Schon die erste Ortsbesichtigung des Wassergrundstücks offenbarte die komplexe Lage des besonderen Platzes: Die Lage an der Schlei prädestinierte in der Theorie eine Hauptfassade zur Förde und eine rückwärtige Nebenfassade auf das ansteigende Weideland des sich weit in den Nordwesten erstreckenden Grundstücks. Soweit so gut. Doch als der Architekt den Dachboden der noch stehenden alten Scheune bestieg, zeigte sich, dass im künftigen Obergeschoss auch das Gunnebyer Noor, ein Nebenarm der Schlei, im Nordwesten als Panorama zu sehen war. Im Gegensatz zu einem Grundstück am Meer mit dem frontal liegenden Panorama wurde deutlich, dass der Blick aus dem Haus am Fluss spannender in Richtung Fluss ist als nur darüber hinweg auf die andere ­Uferseite. Solch eine landschaftliche Schönheit in alle Richtungen – der Architekt war hingerissen und fragte sich, in welche nun die Hauptblickachse verlaufen sollte.

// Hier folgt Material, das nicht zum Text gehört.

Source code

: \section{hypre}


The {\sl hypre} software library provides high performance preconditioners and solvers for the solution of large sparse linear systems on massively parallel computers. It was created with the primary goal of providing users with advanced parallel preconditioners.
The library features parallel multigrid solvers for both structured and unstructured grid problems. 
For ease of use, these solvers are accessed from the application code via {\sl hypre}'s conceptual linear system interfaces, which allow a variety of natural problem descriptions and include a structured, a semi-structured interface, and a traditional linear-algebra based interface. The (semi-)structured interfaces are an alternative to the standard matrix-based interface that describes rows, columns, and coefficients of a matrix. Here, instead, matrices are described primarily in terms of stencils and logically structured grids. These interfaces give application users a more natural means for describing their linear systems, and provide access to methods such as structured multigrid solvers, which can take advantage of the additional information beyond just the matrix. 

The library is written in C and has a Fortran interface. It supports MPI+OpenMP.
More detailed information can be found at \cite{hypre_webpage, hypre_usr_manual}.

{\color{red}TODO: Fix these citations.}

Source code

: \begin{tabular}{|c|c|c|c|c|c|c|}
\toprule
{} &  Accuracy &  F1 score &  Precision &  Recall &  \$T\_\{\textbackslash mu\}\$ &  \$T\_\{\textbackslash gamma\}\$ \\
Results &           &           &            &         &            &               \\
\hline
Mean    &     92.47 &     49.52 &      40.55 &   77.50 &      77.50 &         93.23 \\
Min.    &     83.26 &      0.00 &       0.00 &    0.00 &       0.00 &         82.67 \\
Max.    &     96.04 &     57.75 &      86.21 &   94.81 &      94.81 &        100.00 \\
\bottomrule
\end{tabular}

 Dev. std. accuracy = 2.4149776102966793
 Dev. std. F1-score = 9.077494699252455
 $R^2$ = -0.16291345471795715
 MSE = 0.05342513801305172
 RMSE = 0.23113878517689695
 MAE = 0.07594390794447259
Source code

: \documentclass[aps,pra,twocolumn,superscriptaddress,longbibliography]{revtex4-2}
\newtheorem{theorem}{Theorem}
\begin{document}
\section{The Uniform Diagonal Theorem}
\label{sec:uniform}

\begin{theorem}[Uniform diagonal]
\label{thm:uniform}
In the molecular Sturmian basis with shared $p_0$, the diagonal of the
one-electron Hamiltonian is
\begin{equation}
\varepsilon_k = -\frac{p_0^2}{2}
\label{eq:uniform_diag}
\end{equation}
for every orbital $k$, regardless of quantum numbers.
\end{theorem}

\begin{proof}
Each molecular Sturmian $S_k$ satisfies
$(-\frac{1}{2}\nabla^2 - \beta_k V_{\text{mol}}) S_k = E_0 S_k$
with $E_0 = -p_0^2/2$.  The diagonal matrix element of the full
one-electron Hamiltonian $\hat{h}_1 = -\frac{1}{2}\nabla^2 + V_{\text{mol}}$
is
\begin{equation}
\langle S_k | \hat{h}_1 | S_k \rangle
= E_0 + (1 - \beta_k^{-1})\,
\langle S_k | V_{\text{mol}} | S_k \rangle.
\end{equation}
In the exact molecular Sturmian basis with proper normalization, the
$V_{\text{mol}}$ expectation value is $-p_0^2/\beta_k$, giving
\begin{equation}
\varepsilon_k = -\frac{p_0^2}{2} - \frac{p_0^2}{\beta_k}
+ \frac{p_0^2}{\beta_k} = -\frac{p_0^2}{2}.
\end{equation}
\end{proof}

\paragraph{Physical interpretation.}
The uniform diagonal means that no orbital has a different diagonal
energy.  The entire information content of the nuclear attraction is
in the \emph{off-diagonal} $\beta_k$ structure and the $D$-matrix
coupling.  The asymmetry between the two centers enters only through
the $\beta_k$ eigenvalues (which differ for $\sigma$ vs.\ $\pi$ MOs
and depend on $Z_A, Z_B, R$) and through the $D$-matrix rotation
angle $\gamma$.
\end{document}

„Am besten in jede“, dachte er sich, als ihm die Geschichte vom Räuber ­Hotzenplotz in den Sinn kam. Charles de Picciotto fertigte den Entwurf des Hauses an und initiierte Bewegung in die Dachgauben – ganz wie die Augen auf dem Hut des Zauberers Petrosilius Zwackelmann. Mit den Bauherren waren schon einige andere Bauvorhaben gemeinsam entstanden, die Zusammenarbeit war erprobt und von gegenseitigem Respekt und Vertrauen geprägt – so ließen sie ihrem Architekten freien Lauf. Das Entwurfskonzept sah vor, dass das Gebäude – bis auf Gründung und Sohlplatte – soweit wie möglich aus nachwachsenden Ressourcen dieser herrlichen Kulturlandschaft entstehen sollte. Über die Jahre sollte sich eine natürliche Patina durch den Alterungsprozess entwickeln, die eine Einheit zwischen Natur und Baukultur entstehen lässt. So wählte der Architekt die Konstruktion in Holzbauweise, massive vorgefertigte Holzwände, Holzbalkendecken, Dämmung aus Holzfasern und Zelluloseflocken, sowie eine sägerauhe, unbehandelte Fassadenverschalung aus Douglasie für Wand- und Dachflächen, die sich mit der Zeit in wunderschönes silbergrau zu verwandeln vermag. Auch die Fensterrahmen blieben unbehandelt, so dass auch sie in Würde altern können. Im Innenraum wurde nach dem gleichen Konzept vorgegangen: Alle Oberflächen der Wände und Decken verblieben als unbehandelte Holzflächen in heller Kiefer, sowie sämtliche Einbaumöbel, Küchenschränke, Regale, Treppen und Türen.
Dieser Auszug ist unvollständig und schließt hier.